WHAT THE TASK REQUIRES:
Copy out each line below containing "provisioned".

DATA SUPPLIED:
»»

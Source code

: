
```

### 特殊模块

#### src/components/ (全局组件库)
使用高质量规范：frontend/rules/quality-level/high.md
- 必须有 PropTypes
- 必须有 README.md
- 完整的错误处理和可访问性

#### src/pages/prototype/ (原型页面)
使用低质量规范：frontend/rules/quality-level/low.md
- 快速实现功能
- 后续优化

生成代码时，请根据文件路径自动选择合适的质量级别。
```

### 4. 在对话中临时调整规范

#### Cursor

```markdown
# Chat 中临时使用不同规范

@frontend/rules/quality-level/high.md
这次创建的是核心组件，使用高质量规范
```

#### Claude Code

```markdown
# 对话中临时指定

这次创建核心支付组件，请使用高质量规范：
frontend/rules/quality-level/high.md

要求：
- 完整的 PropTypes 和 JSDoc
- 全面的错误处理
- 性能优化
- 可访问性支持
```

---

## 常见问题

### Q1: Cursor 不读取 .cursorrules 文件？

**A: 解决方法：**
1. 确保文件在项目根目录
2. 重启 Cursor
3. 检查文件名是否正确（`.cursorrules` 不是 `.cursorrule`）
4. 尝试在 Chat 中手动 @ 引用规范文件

««
»»

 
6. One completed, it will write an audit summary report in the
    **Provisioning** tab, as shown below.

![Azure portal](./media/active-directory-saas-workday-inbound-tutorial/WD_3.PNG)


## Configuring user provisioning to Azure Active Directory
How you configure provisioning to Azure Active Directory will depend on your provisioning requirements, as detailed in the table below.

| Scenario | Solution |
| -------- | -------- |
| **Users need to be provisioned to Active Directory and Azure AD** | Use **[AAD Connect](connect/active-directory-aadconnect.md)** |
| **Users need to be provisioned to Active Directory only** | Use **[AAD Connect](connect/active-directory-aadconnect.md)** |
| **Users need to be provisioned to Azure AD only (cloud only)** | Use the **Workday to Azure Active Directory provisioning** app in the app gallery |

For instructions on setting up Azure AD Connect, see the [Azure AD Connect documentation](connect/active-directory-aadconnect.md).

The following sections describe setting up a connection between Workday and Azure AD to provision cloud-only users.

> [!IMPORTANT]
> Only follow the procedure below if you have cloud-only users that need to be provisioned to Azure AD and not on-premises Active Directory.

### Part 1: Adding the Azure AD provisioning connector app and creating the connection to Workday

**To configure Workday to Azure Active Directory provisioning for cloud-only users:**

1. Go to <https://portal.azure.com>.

««
»»

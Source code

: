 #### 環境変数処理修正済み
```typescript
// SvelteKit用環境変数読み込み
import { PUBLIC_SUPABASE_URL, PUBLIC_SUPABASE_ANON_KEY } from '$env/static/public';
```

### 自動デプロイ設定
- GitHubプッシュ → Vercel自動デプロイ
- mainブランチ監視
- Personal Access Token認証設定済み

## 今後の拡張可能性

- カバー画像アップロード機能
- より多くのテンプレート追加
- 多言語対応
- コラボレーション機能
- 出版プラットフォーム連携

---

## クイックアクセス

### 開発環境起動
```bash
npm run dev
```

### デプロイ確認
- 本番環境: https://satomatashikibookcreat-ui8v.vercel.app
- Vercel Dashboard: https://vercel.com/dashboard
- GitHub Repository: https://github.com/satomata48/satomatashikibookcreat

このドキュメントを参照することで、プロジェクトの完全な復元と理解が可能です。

««

REPLY TO THE TASK:
| **Users need to be provisioned to Active Directory and Azure AD** | Use **[AAD Connect](connect/active-directory-aadconnect.md)** |
| **Users need to be provisioned to Active Directory only** | Use **[AAD Connect](connect/active-directory-aadconnect.md)** |
| **Users need to be provisioned to Azure AD only (cloud only)** | Use the **Workday to Azure Active Directory provisioning** app in the app gallery |
> Only follow the procedure below if you have cloud-only users that need to be provisioned to Azure AD and not on-premises Active Directory.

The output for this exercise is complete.